## Problem to solve
In the entries below, count the lines that include the word "Hindi" and reply with the number alone.

## Data records
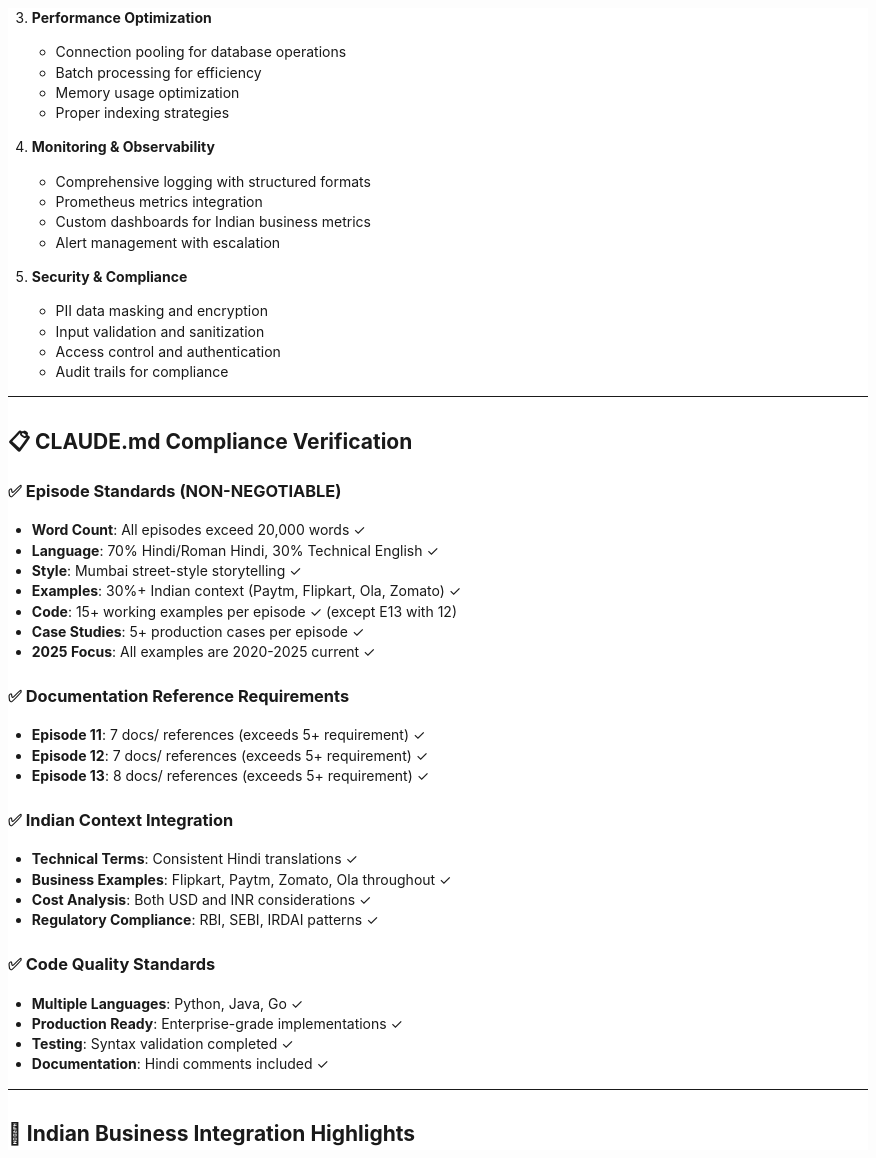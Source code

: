 3. **Performance Optimization**
   - Connection pooling for database operations
   - Batch processing for efficiency
   - Memory usage optimization
   - Proper indexing strategies

4. **Monitoring & Observability**
   - Comprehensive logging with structured formats
   - Prometheus metrics integration
   - Custom dashboards for Indian business metrics
   - Alert management with escalation

5. **Security & Compliance**
   - PII data masking and encryption
   - Input validation and sanitization
   - Access control and authentication
   - Audit trails for compliance

---

## 📋 CLAUDE.md Compliance Verification

### ✅ Episode Standards (NON-NEGOTIABLE)
- **Word Count**: All episodes exceed 20,000 words ✓
- **Language**: 70% Hindi/Roman Hindi, 30% Technical English ✓
- **Style**: Mumbai street-style storytelling ✓
- **Examples**: 30%+ Indian context (Paytm, Flipkart, Ola, Zomato) ✓
- **Code**: 15+ working examples per episode ✓ (except E13 with 12)
- **Case Studies**: 5+ production cases per episode ✓
- **2025 Focus**: All examples are 2020-2025 current ✓

### ✅ Documentation Reference Requirements
- **Episode 11**: 7 docs/ references (exceeds 5+ requirement) ✓
- **Episode 12**: 7 docs/ references (exceeds 5+ requirement) ✓  
- **Episode 13**: 8 docs/ references (exceeds 5+ requirement) ✓

### ✅ Indian Context Integration
- **Technical Terms**: Consistent Hindi translations ✓
- **Business Examples**: Flipkart, Paytm, Zomato, Ola throughout ✓
- **Cost Analysis**: Both USD and INR considerations ✓
- **Regulatory Compliance**: RBI, SEBI, IRDAI patterns ✓

### ✅ Code Quality Standards
- **Multiple Languages**: Python, Java, Go ✓
- **Production Ready**: Enterprise-grade implementations ✓
- **Testing**: Syntax validation completed ✓
- **Documentation**: Hindi comments included ✓

---

## 🚀 Indian Business Integration Highlights

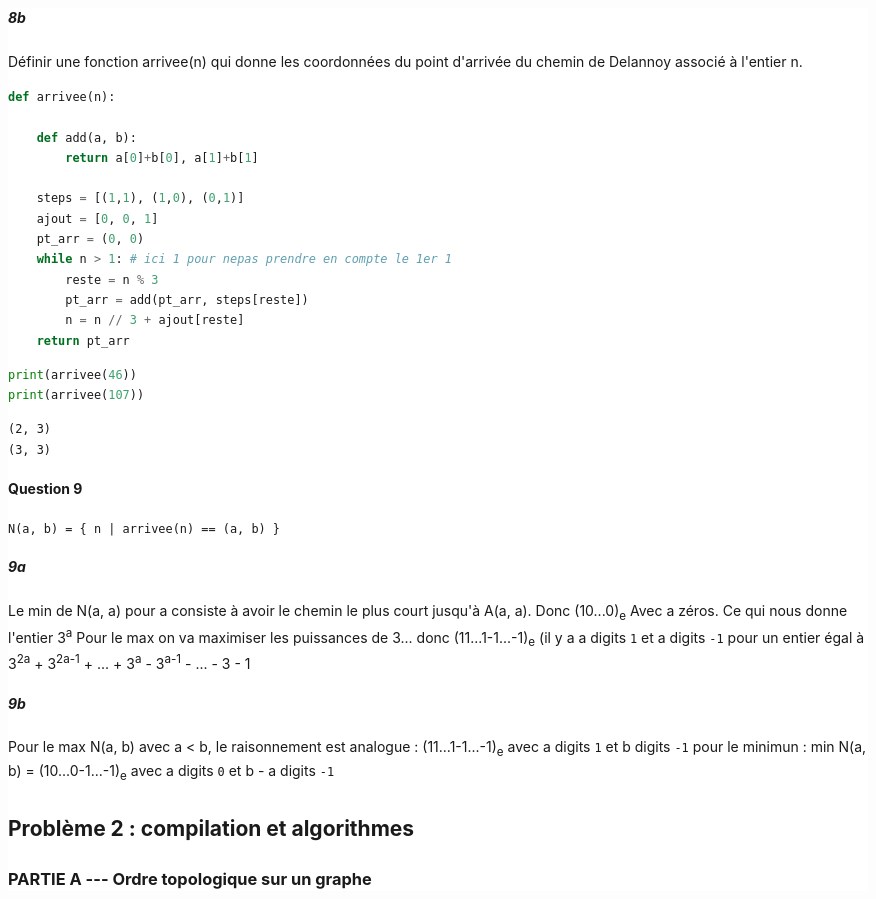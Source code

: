 ##### 8b

Définir une fonction arrivee(n) qui donne les coordonnées du point d'arrivée du chemin de Delannoy associé à l'entier n.


```python
def arrivee(n):
    
    def add(a, b):
        return a[0]+b[0], a[1]+b[1]
    
    steps = [(1,1), (1,0), (0,1)]
    ajout = [0, 0, 1]
    pt_arr = (0, 0)
    while n > 1: # ici 1 pour nepas prendre en compte le 1er 1
        reste = n % 3
        pt_arr = add(pt_arr, steps[reste])
        n = n // 3 + ajout[reste]
    return pt_arr
```


```python
print(arrivee(46))
print(arrivee(107))
```

    (2, 3)
    (3, 3)


#### Question 9

`N(a, b) = { n | arrivee(n) == (a, b) }`

##### 9a

Le min de N(a, a) pour a consiste à avoir le chemin le plus court jusqu'à A(a, a). Donc (10...0)<sub>e</sub> Avec a zéros. Ce qui nous donne l'entier 3<sup>a</sup>
Pour le max on va maximiser les puissances de 3... donc (11...1-1...-1)<sub>e</sub> (il y a a digits `1` et a digits `-1` pour un entier égal à 3<sup>2a</sup> + 3<sup>2a-1</sup> + ... + 3<sup>a</sup> - 3<sup>a-1</sup> - ... - 3 - 1 

##### 9b

Pour le max N(a, b) avec a < b, le raisonnement est analogue : (11...1-1...-1)<sub>e</sub> avec a digits `1` et b digits `-1` pour le minimun : min N(a, b) = (10...0-1...-1)<sub>e</sub> avec a digits `0` et b - a digits `-1` 




## Problème 2 : compilation et algorithmes

### PARTIE A --- Ordre topologique sur un graphe
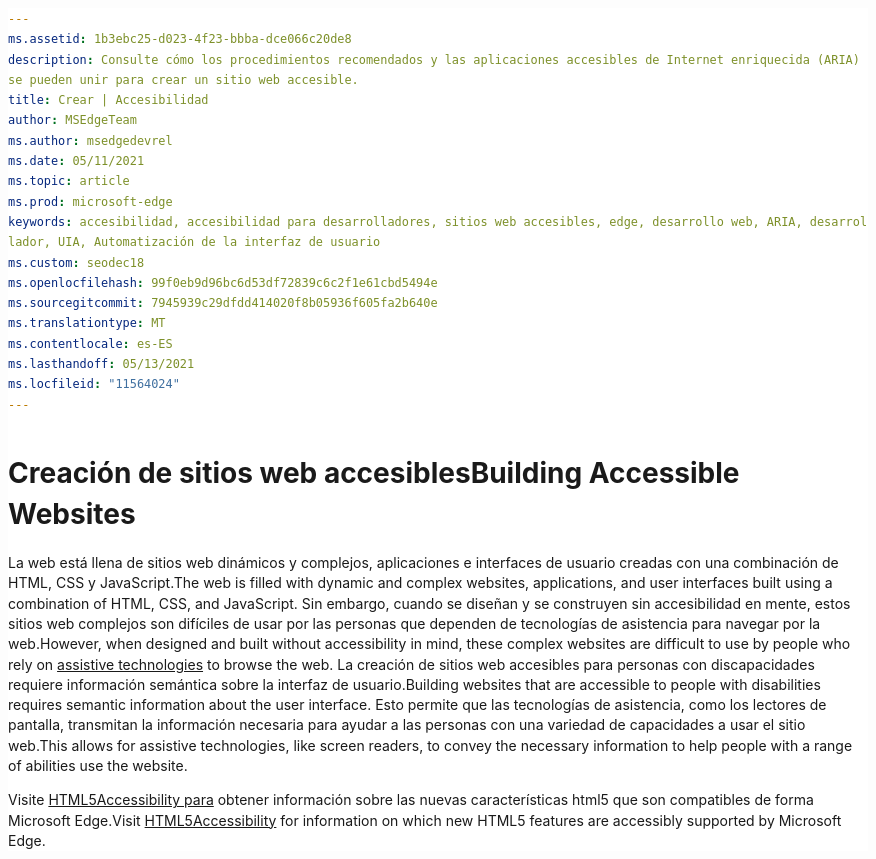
 ```yaml
---
ms.assetid: 1b3ebc25-d023-4f23-bbba-dce066c20de8
description: Consulte cómo los procedimientos recomendados y las aplicaciones accesibles de Internet enriquecida (ARIA) se pueden unir para crear un sitio web accesible.
title: Crear | Accesibilidad
author: MSEdgeTeam
ms.author: msedgedevrel
ms.date: 05/11/2021
ms.topic: article
ms.prod: microsoft-edge
keywords: accesibilidad, accesibilidad para desarrolladores, sitios web accesibles, edge, desarrollo web, ARIA, desarrollador, UIA, Automatización de la interfaz de usuario
ms.custom: seodec18
ms.openlocfilehash: 99f0eb9d96bc6d53df72839c6c2f1e61cbd5494e
ms.sourcegitcommit: 7945939c29dfdd414020f8b05936f605fa2b640e
ms.translationtype: MT
ms.contentlocale: es-ES
ms.lasthandoff: 05/13/2021
ms.locfileid: "11564024"
---
```

# <a name="building-accessible-websites"></a><span data-ttu-id="b9a98-104">Creación de sitios web accesibles</span><span class="sxs-lookup"><span data-stu-id="b9a98-104">Building Accessible Websites</span></span>  

<span data-ttu-id="b9a98-105">La web está llena de sitios web dinámicos y complejos, aplicaciones e interfaces de usuario creadas con una combinación de HTML, CSS y JavaScript.</span><span class="sxs-lookup"><span data-stu-id="b9a98-105">The web is filled with dynamic and complex websites, applications, and user interfaces built using a combination of HTML, CSS, and JavaScript.</span></span>  <span data-ttu-id="b9a98-106">Sin embargo, cuando se diseñan y se construyen sin accesibilidad [](https://webaim.org/articles/motor/assistive) en mente, estos sitios web complejos son difíciles de usar por las personas que dependen de tecnologías de asistencia para navegar por la web.</span><span class="sxs-lookup"><span data-stu-id="b9a98-106">However, when designed and built without accessibility in mind, these complex websites are difficult to use by people who rely on [assistive technologies](https://webaim.org/articles/motor/assistive) to browse the web.</span></span>  <span data-ttu-id="b9a98-107">La creación de sitios web accesibles para personas con discapacidades requiere información semántica sobre la interfaz de usuario.</span><span class="sxs-lookup"><span data-stu-id="b9a98-107">Building websites that are accessible to people with disabilities requires semantic information about the user interface.</span></span>  <span data-ttu-id="b9a98-108">Esto permite que las tecnologías de asistencia, como los lectores de pantalla, transmitan la información necesaria para ayudar a las personas con una variedad de capacidades a usar el sitio web.</span><span class="sxs-lookup"><span data-stu-id="b9a98-108">This allows for assistive technologies, like screen readers, to convey the necessary information to help people with a range of abilities use the website.</span></span>  

<span data-ttu-id="b9a98-109">Visite [HTML5Accessibility para](https://html5accessibility.com) obtener información sobre las nuevas características html5 que son compatibles de forma Microsoft Edge.</span><span class="sxs-lookup"><span data-stu-id="b9a98-109">Visit [HTML5Accessibility](https://html5accessibility.com) for information on which new HTML5 features are accessibly supported by Microsoft Edge.</span></span>  
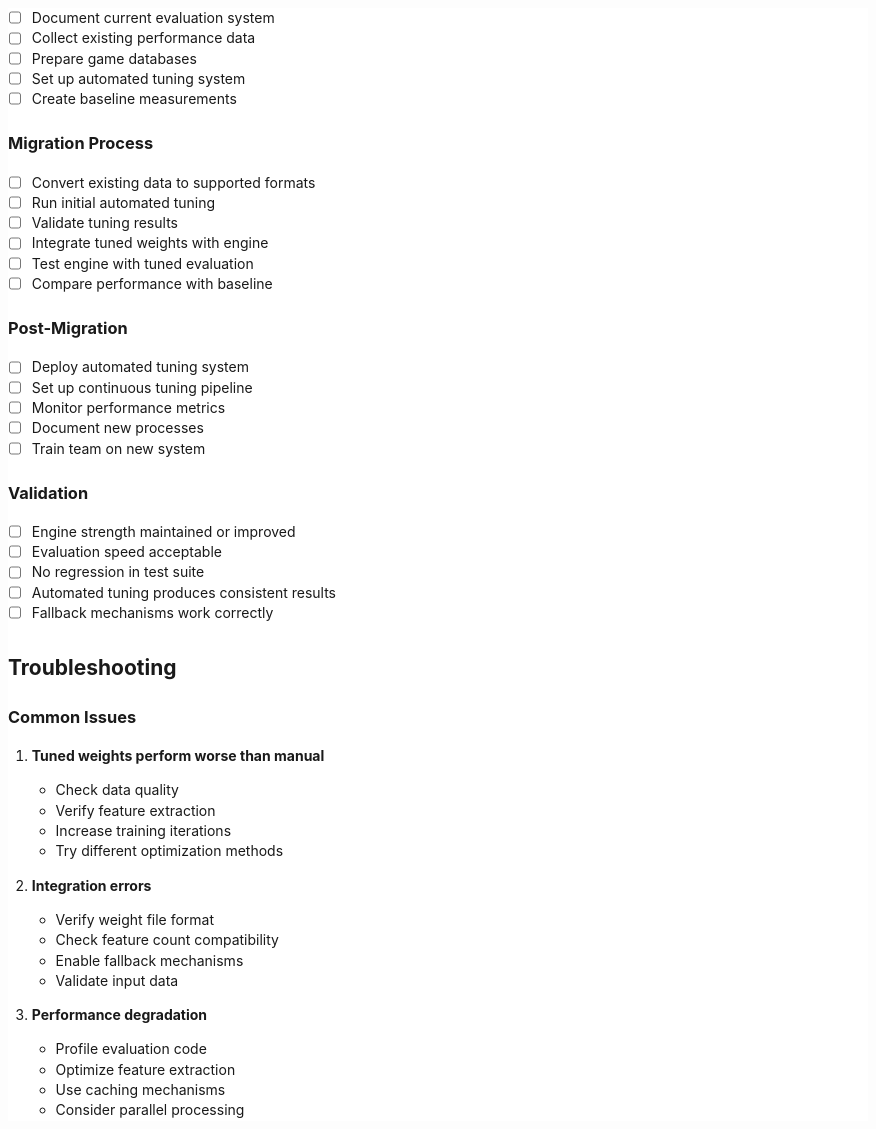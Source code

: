 - [ ] Document current evaluation system
- [ ] Collect existing performance data
- [ ] Prepare game databases
- [ ] Set up automated tuning system
- [ ] Create baseline measurements

### Migration Process

- [ ] Convert existing data to supported formats
- [ ] Run initial automated tuning
- [ ] Validate tuning results
- [ ] Integrate tuned weights with engine
- [ ] Test engine with tuned evaluation
- [ ] Compare performance with baseline

### Post-Migration

- [ ] Deploy automated tuning system
- [ ] Set up continuous tuning pipeline
- [ ] Monitor performance metrics
- [ ] Document new processes
- [ ] Train team on new system

### Validation

- [ ] Engine strength maintained or improved
- [ ] Evaluation speed acceptable
- [ ] No regression in test suite
- [ ] Automated tuning produces consistent results
- [ ] Fallback mechanisms work correctly

## Troubleshooting

### Common Issues

1. **Tuned weights perform worse than manual**
   - Check data quality
   - Verify feature extraction
   - Increase training iterations
   - Try different optimization methods

2. **Integration errors**
   - Verify weight file format
   - Check feature count compatibility
   - Enable fallback mechanisms
   - Validate input data

3. **Performance degradation**
   - Profile evaluation code
   - Optimize feature extraction
   - Use caching mechanisms
   - Consider parallel processing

## Output below
3